By convention, the Prime Minister is always a member of the lower house of parliament. The Prime Minister can remain in office for as long as he retains the majority support of the lower house of parliament and retains his own seat in Parliament. In the rare event that the Prime Minister's party wins an election but the Prime Minister loses his seat, it is possible for the Governor-General to appoint someone other than a member of Parliament a Minister (and hence Prime Minister) for up to three months. During this time a member of the Prime Minister's party with a safe seat would be forced to resign, and the Prime Minister would then be elected as member for that seat.
The constitutional crisis of 1975 shows that a Prime Minister may be removed if seriously opposed in the Senate, even though he may have the support of the majority of the House. This however only applies if the Senate refuses to pass essential Government legislation, like the Budget. (See Loss of Supply). The Senate in recent years has frequently refused to pass major (though non-essential) government legislation.
The formal holder of executive power in the Commonwealth is the Governor-General. However, by convention the Governor-General can only act with the Prime Minister's consent. The Governor-General appoints and can dismiss the Prime Minister and the other ministers, though his power to do so is heavily circumscribed by convention.
The Governor-General is appointed by the Queen; by convention she appoints the person recommended to her by the Prime Minister. The Queen can also sack the Governor-General, which by convention she would do if the Prime Minister requested it. Since the Governor-General can sack the Prime Minister, and the Prime Minister can (by advising the Queen to do so) sack the Governor-General, the possibility arises of a race between the two to see who can sack the other first. However, thus far this has been a largely theoretical possibility, though it might have happened during the constitutional crisis of the 1970s, had the events at the time played out differently.

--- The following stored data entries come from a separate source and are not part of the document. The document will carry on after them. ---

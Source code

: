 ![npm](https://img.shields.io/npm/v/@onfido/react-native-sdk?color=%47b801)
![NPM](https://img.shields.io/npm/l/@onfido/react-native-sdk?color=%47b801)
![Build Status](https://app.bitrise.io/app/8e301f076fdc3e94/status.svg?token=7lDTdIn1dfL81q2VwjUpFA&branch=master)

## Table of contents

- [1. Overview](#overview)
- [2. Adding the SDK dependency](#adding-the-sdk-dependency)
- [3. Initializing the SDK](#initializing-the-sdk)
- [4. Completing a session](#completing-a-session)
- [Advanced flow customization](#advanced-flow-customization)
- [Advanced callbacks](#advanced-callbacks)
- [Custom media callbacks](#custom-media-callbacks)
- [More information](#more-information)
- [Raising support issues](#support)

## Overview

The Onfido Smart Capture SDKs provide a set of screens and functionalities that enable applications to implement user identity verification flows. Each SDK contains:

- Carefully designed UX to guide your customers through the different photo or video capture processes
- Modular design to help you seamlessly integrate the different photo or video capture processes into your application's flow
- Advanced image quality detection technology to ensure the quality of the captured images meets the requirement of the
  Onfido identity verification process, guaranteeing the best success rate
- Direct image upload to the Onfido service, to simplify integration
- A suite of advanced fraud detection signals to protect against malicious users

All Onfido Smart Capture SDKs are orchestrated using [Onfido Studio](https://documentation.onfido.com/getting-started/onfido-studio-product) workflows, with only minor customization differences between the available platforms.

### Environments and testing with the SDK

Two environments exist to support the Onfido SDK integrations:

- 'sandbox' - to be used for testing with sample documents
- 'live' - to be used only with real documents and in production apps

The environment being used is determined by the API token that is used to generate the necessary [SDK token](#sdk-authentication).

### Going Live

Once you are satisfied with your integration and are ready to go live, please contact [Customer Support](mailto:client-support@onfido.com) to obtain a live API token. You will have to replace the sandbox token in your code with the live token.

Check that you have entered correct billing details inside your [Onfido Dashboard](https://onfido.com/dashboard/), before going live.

The office of Prime Minister is nowhere mentioned in the Australian Constitution, although it does provide for the Governor-General to be advised by ministers. However, since the framers of the Australian constitution from the beginning intended it to largely follow the Westminster system, the office of Prime Minister has existed since the earliest days of the Commonwealth.
The Prime Minister chairs the Cabinet, a council of ministers where executive decision-making occurs, which can dictate its views on any aspect of government policy allowed by ministerial discretion. Like the Prime Minister, the Cabinet is nowhere explicitly provided for in the Australian Constitution. The intention nonetheless was for it always to exist, again following the Westminster model.
The Australian Constitution does explicitly provide for the Executive Council, which is composed of the Governor-General and the Ministers. (Former Ministers are also technically members, although only current members are permitted to attend its meetings.) The Executive Council makes no real decisions, serving mainly to rubber stamp decisions of Cabinet. This separation between the Executive Council and the Cabinet is similar to that existing between the Privy Council and Cabinet in the United Kingdom, or between the Canadian Privy Council and the Cabinet in Canada.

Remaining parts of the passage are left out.